_Source information_:
* * *

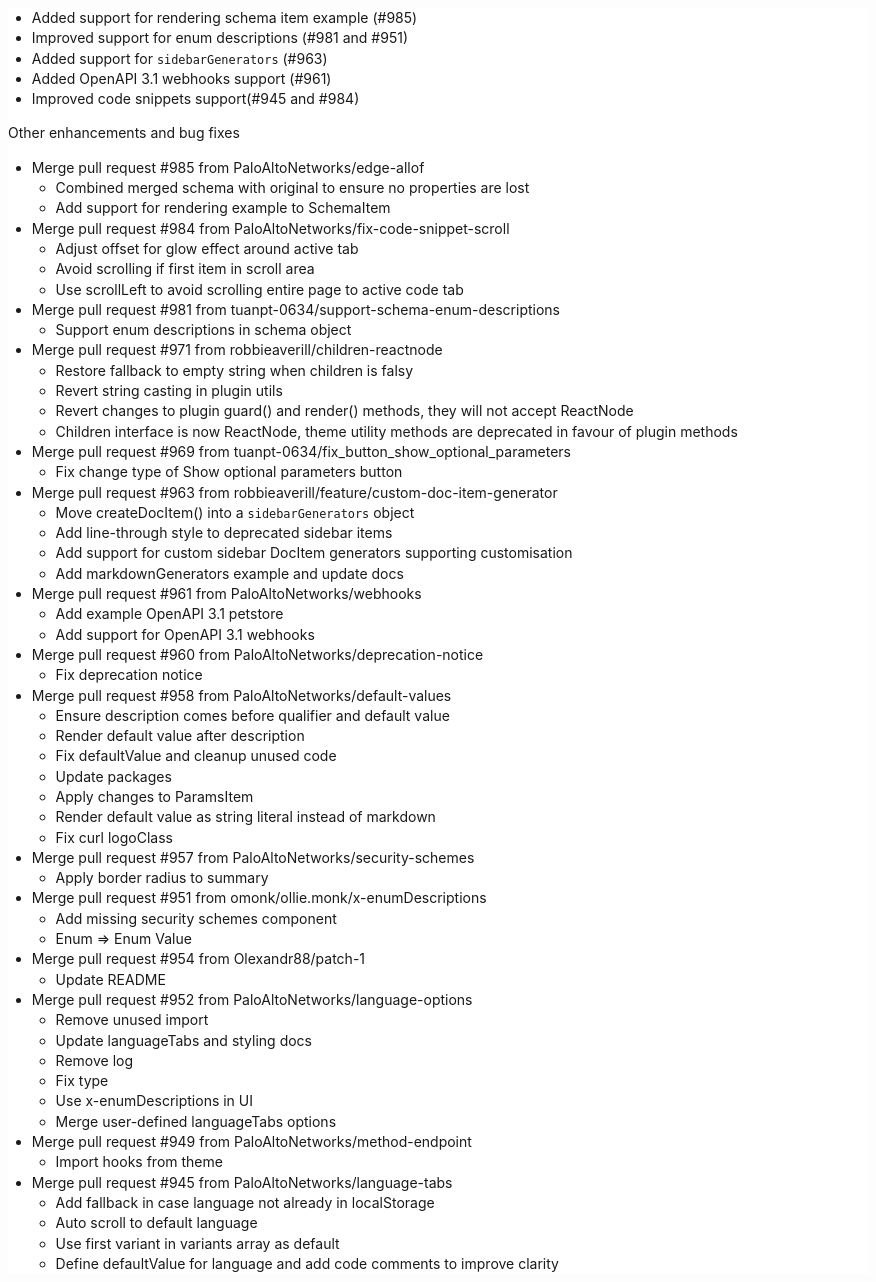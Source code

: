 - Added support for rendering schema item example (#985)
- Improved support for enum descriptions (#981 and #951)
- Added support for `sidebarGenerators` (#963)
- Added OpenAPI 3.1 webhooks support (#961)
- Improved code snippets support(#945 and #984)

Other enhancements and bug fixes

- Merge pull request #985 from PaloAltoNetworks/edge-allof
  - Combined merged schema with original to ensure no properties are lost
  - Add support for rendering example to SchemaItem
- Merge pull request #984 from PaloAltoNetworks/fix-code-snippet-scroll
  - Adjust offset for glow effect around active tab
  - Avoid scrolling if first item in scroll area
  - Use scrollLeft to avoid scrolling entire page to active code tab
- Merge pull request #981 from tuanpt-0634/support-schema-enum-descriptions
  - Support enum descriptions in schema object
- Merge pull request #971 from robbieaverill/children-reactnode
  - Restore fallback to empty string when children is falsy
  - Revert string casting in plugin utils
  - Revert changes to plugin guard() and render() methods, they will not accept ReactNode
  - Children interface is now ReactNode, theme utility methods are deprecated in favour of plugin methods
- Merge pull request #969 from tuanpt-0634/fix_button_show_optional_parameters
  - Fix change type of Show optional parameters button
- Merge pull request #963 from robbieaverill/feature/custom-doc-item-generator
  - Move createDocItem() into a `sidebarGenerators` object
  - Add line-through style to deprecated sidebar items
  - Add support for custom sidebar DocItem generators supporting customisation
  - Add markdownGenerators example and update docs
- Merge pull request #961 from PaloAltoNetworks/webhooks
  - Add example OpenAPI 3.1 petstore
  - Add support for OpenAPI 3.1 webhooks
- Merge pull request #960 from PaloAltoNetworks/deprecation-notice
  - Fix deprecation notice
- Merge pull request #958 from PaloAltoNetworks/default-values
  - Ensure description comes before qualifier and default value
  - Render default value after description
  - Fix defaultValue and cleanup unused code
  - Update packages
  - Apply changes to ParamsItem
  - Render default value as string literal instead of markdown
  - Fix curl logoClass
- Merge pull request #957 from PaloAltoNetworks/security-schemes
  - Apply border radius to summary
- Merge pull request #951 from omonk/ollie.monk/x-enumDescriptions
  - Add missing security schemes component
  - Enum => Enum Value
- Merge pull request #954 from Olexandr88/patch-1
  - Update README
- Merge pull request #952 from PaloAltoNetworks/language-options
  - Remove unused import
  - Update languageTabs and styling docs
  - Remove log
  - Fix type
  - Use x-enumDescriptions in UI
  - Merge user-defined languageTabs options
- Merge pull request #949 from PaloAltoNetworks/method-endpoint
  - Import hooks from theme
- Merge pull request #945 from PaloAltoNetworks/language-tabs
  - Add fallback in case language not already in localStorage
  - Auto scroll to default language
  - Use first variant in variants array as default
  - Define defaultValue for language and add code comments to improve clarity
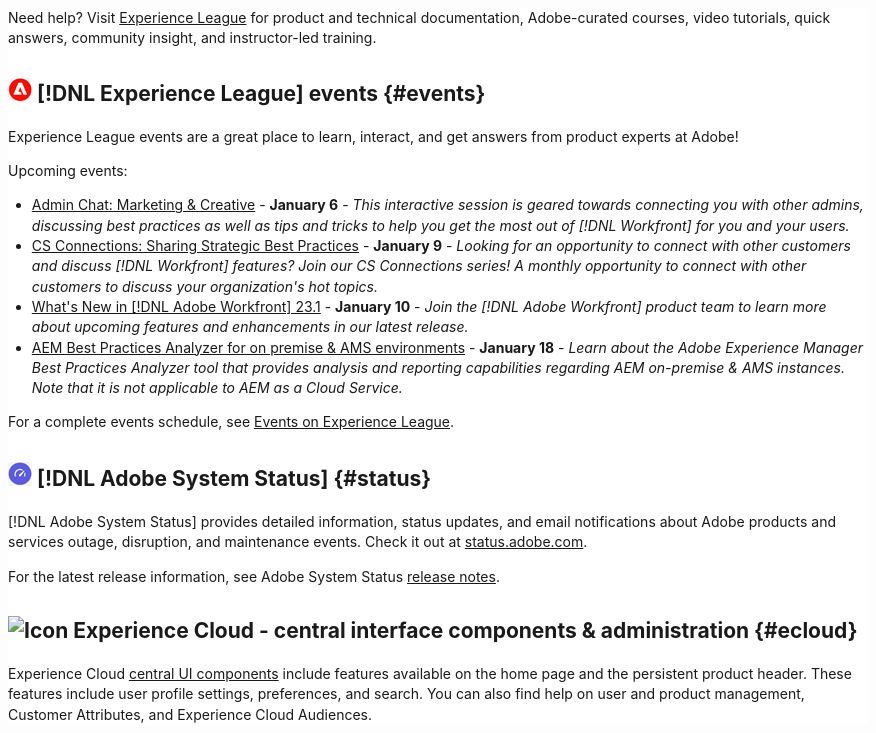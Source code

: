 Need help? Visit [Experience League](https://experienceleague.adobe.com/#home) for product and technical documentation, Adobe-curated courses, video tutorials, quick answers, community insight, and instructor-led training.

## ![Icon](/assets/experience-league.png) [!DNL Experience League] events {#events}

Experience League events are a great place to learn, interact, and get answers from product experts at Adobe!

Upcoming events:

* [Admin Chat: Marketing & Creative](https://teams.microsoft.com/registration/Wht7-jR7h0OUrtLBeN7O4Q,1qnTSsu1BE6bJ4ijFsYafg,COdPeWL3z0qsME9nhjnRwg,rt0Knsqbf0qXnCBbrsMKsQ,dwwihmlWl0aM4Se6G4bXTQ,_C3JizOF1USDb_UKZOC2rg?mode=read&tenantId=fa7b1b5a-7b34-4387-94ae-d2c178decee1) - **January 6** - _This interactive session is geared towards connecting you with other admins, discussing best practices as well as tips and tricks to help you get the most out of [!DNL Workfront] for you and your users._
* [CS Connections: Sharing Strategic Best Practices](https://teams.microsoft.com/registration/Wht7-jR7h0OUrtLBeN7O4Q,PiX3iDTmREqs2eOICcUIoA,5KJVGb6S_Uiiki7ErNALgw,Kn3p9Ut9vkCcycuFzBOJ4Q,5uLGVo1-uUS0_PY7S6QjmQ,vwcqrDXgIUyCK-lPjko8zA?mode=read&tenantId=fa7b1b5a-7b34-4387-94ae-d2c178decee1) - **January 9** - _Looking for an opportunity to connect with other customers and discuss [!DNL Workfront] features? Join our CS Connections series! A monthly opportunity to connect with other customers to discuss your organization's hot topics._
* [What's New in [!DNL Adobe Workfront] 23.1](https://webinars.on24.com/adobe_workfront/whatsnewin231?partnerref=EXL) - **January 10** - _Join the [!DNL Adobe Workfront] product team to learn more about upcoming features and enhancements in our latest release._ 
* [AEM Best Practices Analyzer for on premise & AMS environments](https://aem-augs.adobe.com/events/details/adobe-experience-manager-aem-learning-chapter-presents-aem-gems-aem-best-practices-analyzer-for-on-premise-ams-environments/) - **January 18** - _Learn about the Adobe Experience Manager Best Practices Analyzer tool that provides analysis and reporting capabilities regarding AEM on-premise & AMS instances. Note that it is not applicable to AEM as a Cloud Service._

For a complete events schedule, see [Events on Experience League](https://experienceleague.adobe.com/events/).

## ![Icon](/assets/system-status.png) [!DNL Adobe System Status] {#status}

[!DNL Adobe System Status] provides detailed information, status updates, and email notifications about Adobe products and services outage, disruption, and maintenance events. Check it out at [status.adobe.com](https://status.adobe.com/).

For the latest release information, see Adobe System Status [release notes](https://experienceleague.adobe.com/docs/release-notes/experience-cloud/current.html#status).

## ![Icon](/assets/ec_appicon_24.png) Experience Cloud - central interface components & administration {#ecloud}

Experience Cloud [central UI components](https://experienceleague.adobe.com/docs/core-services/interface/experience-cloud.html) include features available on the home page and the persistent product header. These features include user profile settings, preferences, and search. You can also find help on user and product management, Customer Attributes, and Experience Cloud Audiences.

* * *

_About this exercise_:
Reproduce verbatim only the segment of the listing bounded by the line containing "a Cloud Service._" and the line containing "## ![Icon](/assets/ec_appicon_24.png) Experience", with both boundary lines included.

_Your response_:
* [AEM Best Practices Analyzer for on premise & AMS environments](https://aem-augs.adobe.com/events/details/adobe-experience-manager-aem-learning-chapter-presents-aem-gems-aem-best-practices-analyzer-for-on-premise-ams-environments/) - **January 18** - _Learn about the Adobe Experience Manager Best Practices Analyzer tool that provides analysis and reporting capabilities regarding AEM on-premise & AMS instances. Note that it is not applicable to AEM as a Cloud Service._

For a complete events schedule, see [Events on Experience League](https://experienceleague.adobe.com/events/).

## ![Icon](/assets/system-status.png) [!DNL Adobe System Status] {#status}

[!DNL Adobe System Status] provides detailed information, status updates, and email notifications about Adobe products and services outage, disruption, and maintenance events. Check it out at [status.adobe.com](https://status.adobe.com/).

For the latest release information, see Adobe System Status [release notes](https://experienceleague.adobe.com/docs/release-notes/experience-cloud/current.html#status).

## ![Icon](/assets/ec_appicon_24.png) Experience Cloud - central interface components & administration {#ecloud}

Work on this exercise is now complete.